Head Lice – Tips for Sumer Camps
So called “super lice” have been reported in 25 states. Researchers at the University of Illinois – Edwardsville have reported that lice populations in at least 25 states have developed resistance to over-the-counter treatments still widely recommended by doctors.
Every year, one of the most common calls to the American Camp Association Camp Crisis Hotline comes from camps who have questions about lice. Either they have detected head lice on a camper or staffer’s head, or they are preparing for an infestation —should it occur — and want some advice. Camps are looking for resources, guidelines, and products to help them. ACA shares our lessons learned from years of helping camps:
Top Five Tips for Camps
- Be Informed. Lice can show up in any camp. Ensure that the health care, nursing, and medical staff at your camp are familiar with lice identification and your camp’s response protocols.
- Have a lice control policy. Establish a head lice control policy prior to camp opening for the season. Consider how you might inform parents of your lice policy before camp begins. Both the Centers for Disease Control and Prevention (CDC) and the American Academy of Pediatrics (AAP) recommend treatment and prevention of further infestation, then allowing those afflicted to remain in group settings. Other organizations, such and the National Pediculous Association (NPA), recommend temporarily removing those afflicted from the group setting until all signs of nits and lice are gone. Determine your camp’s philosophy before your camp season so you will be prepared should lice and/or nits be detected.

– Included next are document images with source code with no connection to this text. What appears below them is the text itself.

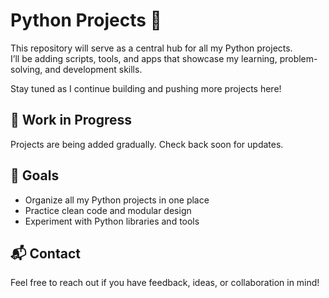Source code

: # Python Projects 🐍

This repository will serve as a central hub for all my Python projects.  
I’ll be adding scripts, tools, and apps that showcase my learning, problem-solving, and development skills.

Stay tuned as I continue building and pushing more projects here!

## 🚧 Work in Progress
Projects are being added gradually. Check back soon for updates.

## 📌 Goals
- Organize all my Python projects in one place
- Practice clean code and modular design
- Experiment with Python libraries and tools

## 📬 Contact
Feel free to reach out if you have feedback, ideas, or collaboration in mind!
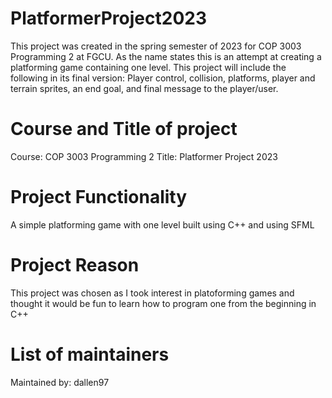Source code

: # PlatformerProject2023

This project was created in the spring semester of 2023 for COP 3003 Programming 2 at FGCU. As the name states this is an attempt at creating a platforming game containing one level. This project will include the following in its final version: Player control, collision, platforms, player and terrain sprites, an end goal, and final message to the player/user.

# Course and Title of project
Course: COP 3003 Programming 2
Title: Platformer Project 2023

# Project Functionality
A simple platforming game with one level built using C++ and using SFML

# Project Reason
This project was chosen as I took interest in platoforming games and thought it would be fun to learn how to program one from the beginning in C++

# List of maintainers
Maintained by: dallen97
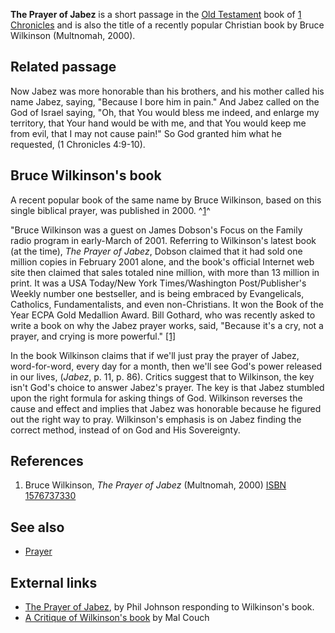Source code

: **The Prayer of Jabez** is a short passage in the
[Old Testament](Old_Testament "Old Testament") book of
[1 Chronicles](Books_of_Chronicles "Books of Chronicles") and is
also the title of a recently popular Christian book by Bruce
Wilkinson (Multnomah, 2000).

## Related passage

Now Jabez was more honorable than his brothers, and his mother
called his name Jabez, saying, "Because I bore him in pain." And
Jabez called on the God of Israel saying, "Oh, that You would bless
me indeed, and enlarge my territory, that Your hand would be with
me, and that You would keep me from evil, that I may not cause
pain!" So God granted him what he requested, (1 Chronicles 4:9-10).
## Bruce Wilkinson's book

A recent popular book of the same name by Bruce Wilkinson, based on
this single biblical prayer, was published in 2000.
^[1](#References)^

"Bruce Wilkinson was a guest on James Dobson's Focus on the Family
radio program in early-March of 2001. Referring to Wilkinson's
latest book (at the time), *The Prayer of Jabez*, Dobson claimed
that it had sold one million copies in February 2001 alone, and the
book's official Internet web site then claimed that sales totaled
nine million, with more than 13 million in print. It was a USA
Today/New York Times/Washington Post/Publisher's Weekly number one
bestseller, and is being embraced by Evangelicals, Catholics,
Fundamentalists, and even non-Christians. It won the Book of the
Year ECPA Gold Medallion Award. Bill Gothard, who was recently
asked to write a book on why the Jabez prayer works, said, "Because
it's a cry, not a prayer, and crying is more powerful."
[[1]](http://www.rapidnet.com/~jbeard/bdm/BookReviews/jabez.htm)

In the book Wilkinson claims that if we'll just pray the prayer of
Jabez, word-for-word, every day for a month, then we'll see God's
power released in our lives, (*Jabez*, p. 11, p. 86). Critics
suggest that to Wilkinson, the key isn't God's choice to answer
Jabez's prayer. The key is that Jabez stumbled upon the right
formula for asking things of God. Wilkinson reverses the cause and
effect and implies that Jabez was honorable because he figured out
the right way to pray. Wilkinson's emphasis is on Jabez finding the
correct method, instead of on God and His Sovereignty.


## References

1.  Bruce Wilkinson, *The Prayer of Jabez* (Multnomah, 2000)
    [ISBN 1576737330](http://www.theopedia.com/Special:BookSources/1576737330)

## See also

-   [Prayer](Prayer "Prayer")

## External links

-   [The Prayer of Jabez](http://www.biblebb.com/files/MAC/SC03-1046CDNotes.htm),
    by Phil Johnson responding to Wilkinson's book.
-   [A Critique of Wilkinson's book](http://www.conservativeonline.org/journals/05_16_journal/2001v5n16_id06.htm)
    by Mal Couch



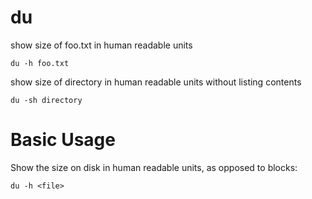 # du

show size of foo.txt in human readable units

    du -h foo.txt


show size of directory in human readable units without listing contents

    du -sh directory



# Basic Usage

Show the size on disk in human readable units, as opposed to blocks:

    du -h <file>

- Screen for lice. Teach and practice appropriate lice screening procedures. Ensure that camp staff understand their role in the screening process.
- Lice infestations need to be treated quickly. Establish a treatment procedure, according to your decision in #2 above. If you will be treating those afflicted with lice at camp and treating them at camp, be sure to have products on hand in the health center. Know that some strains of lice are resistant to over-the-counter products and will require chemicals available only by prescription. (See the new University of Illinois-Edwardsville lice study.) Understand that lice remediation often requires more than one treatment application.
- Communication is critical. Establish a policy about who you will inform if an infestation occurs. Be prepared with key messages and facts (see below for a template letter you can edit and use.)
What are lice?
Lice are parasitic insects that can be found on people’s heads and bodies, including the pubic area. Human lice survive by feeding on human blood. Lice found on each area of the body are different from each other. The three types of lice that live on humans are:
- Pediculus humanus capitis (head louse)
- Pediculus humanus corporis (body louse, clothes louse) *Only the body louse is known to spread disease.
- Pthirus pubis (“crab” louse, pubic louse)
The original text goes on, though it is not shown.